The problem is that I am making a mistake because there are situations where I can have more than one alternative, eg>:
| 1 | 9 | 3 |
| 5 | 2 | 6 |
| 4 | 7 | 8 |
posA(1,0)+posB(9,7)+posC(3,1)+posD(5,2)+posE(2,0)+posF(6,1)+posG(4,0)+posH(7,0)+posI(8,0).
The right solution for posC(C,Pc) is posC(3,1), that is 1; but there are other ramifications that sometimes cause incorrect outputs ... what am I doing wrong in my code and how I can change it?
This answer looks at the problem from a different point of view:
Single board configurations are represented using the compound structure board/9.
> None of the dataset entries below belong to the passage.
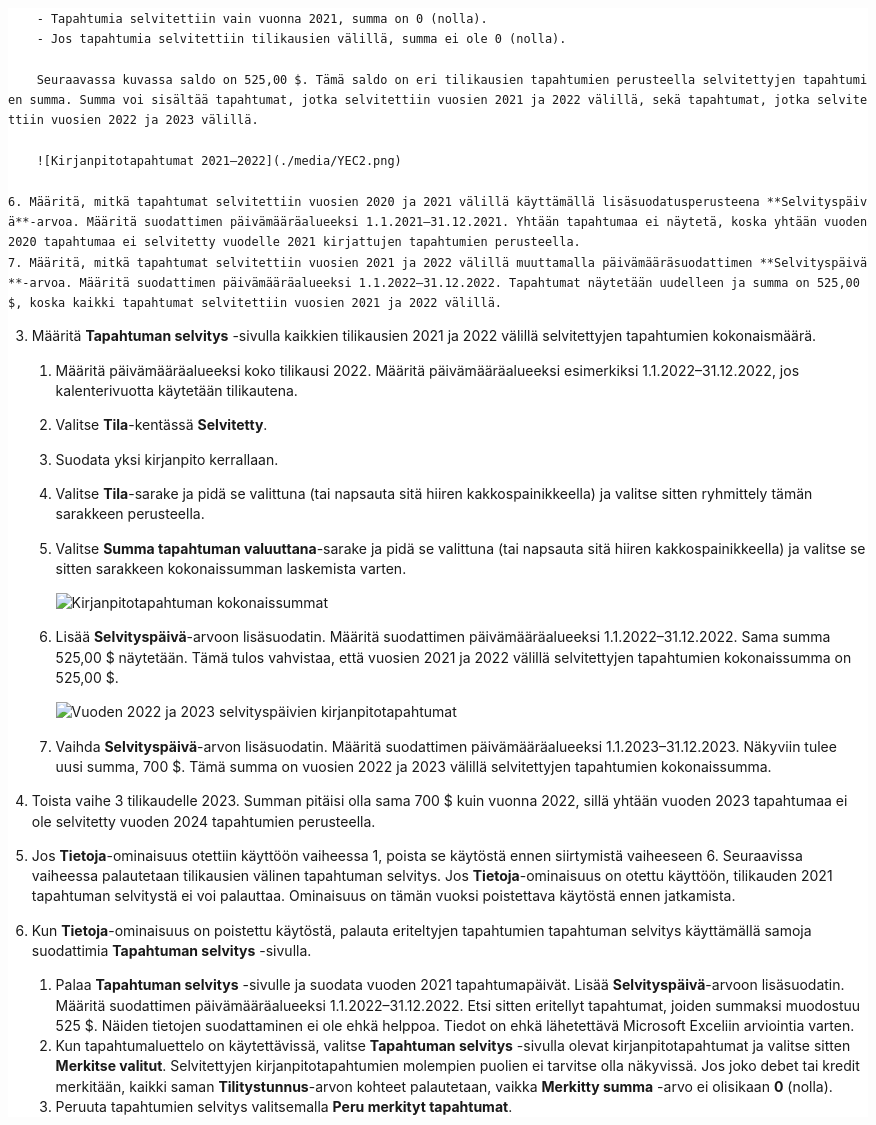         - Tapahtumia selvitettiin vain vuonna 2021, summa on 0 (nolla).
        - Jos tapahtumia selvitettiin tilikausien välillä, summa ei ole 0 (nolla).

        Seuraavassa kuvassa saldo on 525,00 $. Tämä saldo on eri tilikausien tapahtumien perusteella selvitettyjen tapahtumien summa. Summa voi sisältää tapahtumat, jotka selvitettiin vuosien 2021 ja 2022 välillä, sekä tapahtumat, jotka selvitettiin vuosien 2022 ja 2023 välillä.

        ![Kirjanpitotapahtumat 2021–2022](./media/YEC2.png)

    6. Määritä, mitkä tapahtumat selvitettiin vuosien 2020 ja 2021 välillä käyttämällä lisäsuodatusperusteena **Selvityspäivä**-arvoa. Määritä suodattimen päivämääräalueeksi 1.1.2021–31.12.2021. Yhtään tapahtumaa ei näytetä, koska yhtään vuoden 2020 tapahtumaa ei selvitetty vuodelle 2021 kirjattujen tapahtumien perusteella.
    7. Määritä, mitkä tapahtumat selvitettiin vuosien 2021 ja 2022 välillä muuttamalla päivämääräsuodattimen **Selvityspäivä**-arvoa. Määritä suodattimen päivämääräalueeksi 1.1.2022–31.12.2022. Tapahtumat näytetään uudelleen ja summa on 525,00 $, koska kaikki tapahtumat selvitettiin vuosien 2021 ja 2022 välillä.

3. Määritä **Tapahtuman selvitys** -sivulla kaikkien tilikausien 2021 ja 2022 välillä selvitettyjen tapahtumien kokonaismäärä.

    1. Määritä päivämääräalueeksi koko tilikausi 2022. Määritä päivämääräalueeksi esimerkiksi 1.1.2022–31.12.2022, jos kalenterivuotta käytetään tilikautena.
    2. Valitse **Tila**-kentässä **Selvitetty**.
    3. Suodata yksi kirjanpito kerrallaan.
    4. Valitse **Tila**-sarake ja pidä se valittuna (tai napsauta sitä hiiren kakkospainikkeella) ja valitse sitten ryhmittely tämän sarakkeen perusteella.
    5. Valitse **Summa tapahtuman valuuttana**-sarake ja pidä se valittuna (tai napsauta sitä hiiren kakkospainikkeella) ja valitse se sitten sarakkeen kokonaissumman laskemista varten.

        ![Kirjanpitotapahtuman kokonaissummat](./media/YEC3.png)

    6. Lisää **Selvityspäivä**-arvoon lisäsuodatin. Määritä suodattimen päivämääräalueeksi 1.1.2022–31.12.2022. Sama summa 525,00 $ näytetään. Tämä tulos vahvistaa, että vuosien 2021 ja 2022 välillä selvitettyjen tapahtumien kokonaissumma on 525,00 $.

        ![Vuoden 2022 ja 2023 selvityspäivien kirjanpitotapahtumat](./media/YEC4.png)

    7. Vaihda **Selvityspäivä**-arvon lisäsuodatin. Määritä suodattimen päivämääräalueeksi 1.1.2023–31.12.2023. Näkyviin tulee uusi summa, 700 $. Tämä summa on vuosien 2022 ja 2023 välillä selvitettyjen tapahtumien kokonaissumma.
 
4. Toista vaihe 3 tilikaudelle 2023. Summan pitäisi olla sama 700 $ kuin vuonna 2022, sillä yhtään vuoden 2023 tapahtumaa ei ole selvitetty vuoden 2024 tapahtumien perusteella.
5. Jos **Tietoja**-ominaisuus otettiin käyttöön vaiheessa 1, poista se käytöstä ennen siirtymistä vaiheeseen 6. Seuraavissa vaiheessa palautetaan tilikausien välinen tapahtuman selvitys. Jos **Tietoja**-ominaisuus on otettu käyttöön, tilikauden 2021 tapahtuman selvitystä ei voi palauttaa. Ominaisuus on tämän vuoksi poistettava käytöstä ennen jatkamista.
6. Kun **Tietoja**-ominaisuus on poistettu käytöstä, palauta eriteltyjen tapahtumien tapahtuman selvitys käyttämällä samoja suodattimia **Tapahtuman selvitys** -sivulla.

    1. Palaa **Tapahtuman selvitys** -sivulle ja suodata vuoden 2021 tapahtumapäivät. Lisää **Selvityspäivä**-arvoon lisäsuodatin. Määritä suodattimen päivämääräalueeksi 1.1.2022–31.12.2022. Etsi sitten eritellyt tapahtumat, joiden summaksi muodostuu 525 $. Näiden tietojen suodattaminen ei ole ehkä helppoa. Tiedot on ehkä lähetettävä Microsoft Exceliin arviointia varten.
    2. Kun tapahtumaluettelo on käytettävissä, valitse **Tapahtuman selvitys** -sivulla olevat kirjanpitotapahtumat ja valitse sitten **Merkitse valitut**. Selvitettyjen kirjanpitotapahtumien molempien puolien ei tarvitse olla näkyvissä. Jos joko debet tai kredit merkitään, kaikki saman **Tilitystunnus**-arvon kohteet palautetaan, vaikka **Merkitty summa** -arvo ei olisikaan **0** (nolla).
    3. Peruuta tapahtumien selvitys valitsemalla **Peru merkityt tapahtumat**.
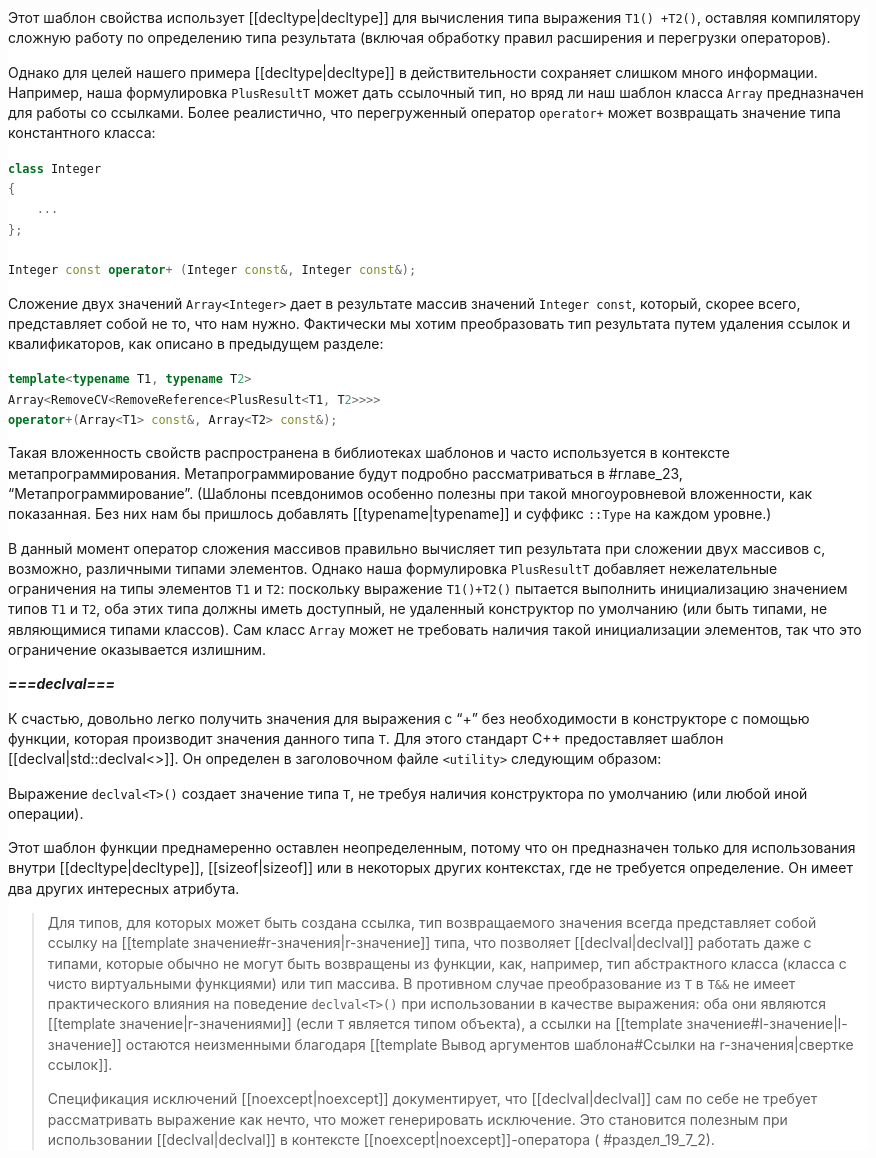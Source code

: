 Этот шаблон свойства использует [[decltуре|decltype]] для вычисления типа выражения `T1() +Т2()`, оставляя компилятору сложную работу по определению типа результата (включая обработку правил расширения и перегрузки операторов).

Однако для целей нашего примера [[decltуре|decltype]] в действительности сохраняет слишком много информации. Например, наша формулировка `PlusResultT` может дать ссылочный тип, но вряд ли наш шаблон класса `Array` предназначен для работы со ссылками. Более реалистично, что перегруженный оператор `operator+` может возвращать значение типа константного класса:
```c++
class Integer
{
	...
};

Integer const operator+ (Integer const&, Integer const&);
```

Сложение двух значений `Array<Integer>` дает в результате массив значений `Integer const`, который, скорее всего, представляет собой не то, что нам нужно. Фактически мы хотим преобразовать тип результата путем удаления ссылок и квалификаторов, как описано в предыдущем разделе:
```c++
template<typename T1, typename Т2>
Array<RemoveCV<RemoveReference<PlusResult<T1, Т2>>>>
operator+(Array<T1> const&, Array<T2> const&);
```

Такая вложенность свойств распространена в библиотеках шаблонов и часто используется в контексте метапрограммирования. Метапрограммирование будут подробно рассматриваться в #главе_23, “Метапрограммирование”. (Шаблоны псевдонимов особенно полезны при такой многоуровневой вложенности, как показанная. Без них нам бы пришлось добавлять [[typename|typename]] и суффикс `::Туре` на каждом уровне.)

В данный момент оператор сложения массивов правильно вычисляет тип результата при сложении двух массивов с, возможно, различными типами элементов. Однако наша формулировка `PlusResultT` добавляет нежелательные ограничения на типы элементов `Т1` и `Т2`: поскольку выражение `Т1()+Т2()` пытается выполнить инициализацию значением типов `Т1` и `Т2`, оба этих типа должны иметь доступный, не удаленный конструктор по умолчанию (или быть типами, не являющимися типами классов). Сам класс `Array` может не требовать наличия такой инициализации элементов, так что это ограничение оказывается излишним.

***===declval===***

К счастью, довольно легко получить значения для выражения с “+” без необходимости в конструкторе с помощью функции, которая производит значения данного типа `Т`. Для этого стандарт C++ предоставляет шаблон [[declval|std::declval<>]]. Он определен в заголовочном файле `<utility>` следующим образом:

Выражение `declval<T>()` создает значение типа `Т`, не требуя наличия конструктора по умолчанию (или любой иной операции).

Этот шаблон функции преднамеренно оставлен неопределенным, потому что он предназначен только для использования внутри [[decltуре|decltype]], [[sizeof|sizeof]] или в некоторых других контекстах, где не требуется определение. Он имеет два других интересных атрибута.
>
> Для типов, для которых может быть создана ссылка, тип возвращаемого значения всегда представляет собой ссылку на [[template значение#r-значения|r-значение]] типа, что позволяет [[declval|declval]] работать даже с типами, которые обычно не могут быть возвращены из функции, как, например, тип абстрактного класса (класса с чисто виртуальными функциями) или тип массива. В противном случае преобразование из `Т` в `Т&&` не имеет практического влияния на поведение `declval<T>()` при использовании в качестве выражения: оба они являются [[template значение|r-значениями]] (если `Т` является типом объекта), а ссылки на [[template значение#l-значение|l-значение]] остаются неизменными благодаря [[template Вывод аргументов шаблона#Ссылки на r-значения|свертке ссылок]].
>
> Спецификация исключений [[noexcept|noexcept]] документирует, что [[declval|declval]] сам по себе не требует рассматривать выражение как нечто, что может генерировать исключение. Это становится полезным при использовании [[declval|declval]] в контексте [[noexcept|noexcept]]-оператора ( #раздел_19_7_2).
Configurations that are equal up to sliding a single piece are connected by relation m/2.
So let's define m/2!
m(board(' ',B,C,D,E,F,G,H,I), board(D, B ,C,' ',E,F,G,H,I)).
m(board(' ',B,C,D,E,F,G,H,I), board(B,' ',C, D ,E,F,G,H,I)).
m(board(A,' ',C,D,E,F,G,H,I), board(' ',A, C , D, E ,F,G,H,I)).
m(board(A,' ',C,D,E,F,G,H,I), board( A ,C,' ', D, E ,F,G,H,I)).
m(board(A,' ',C,D,E,F,G,H,I), board( A ,E, C , D,' ',F,G,H,I)).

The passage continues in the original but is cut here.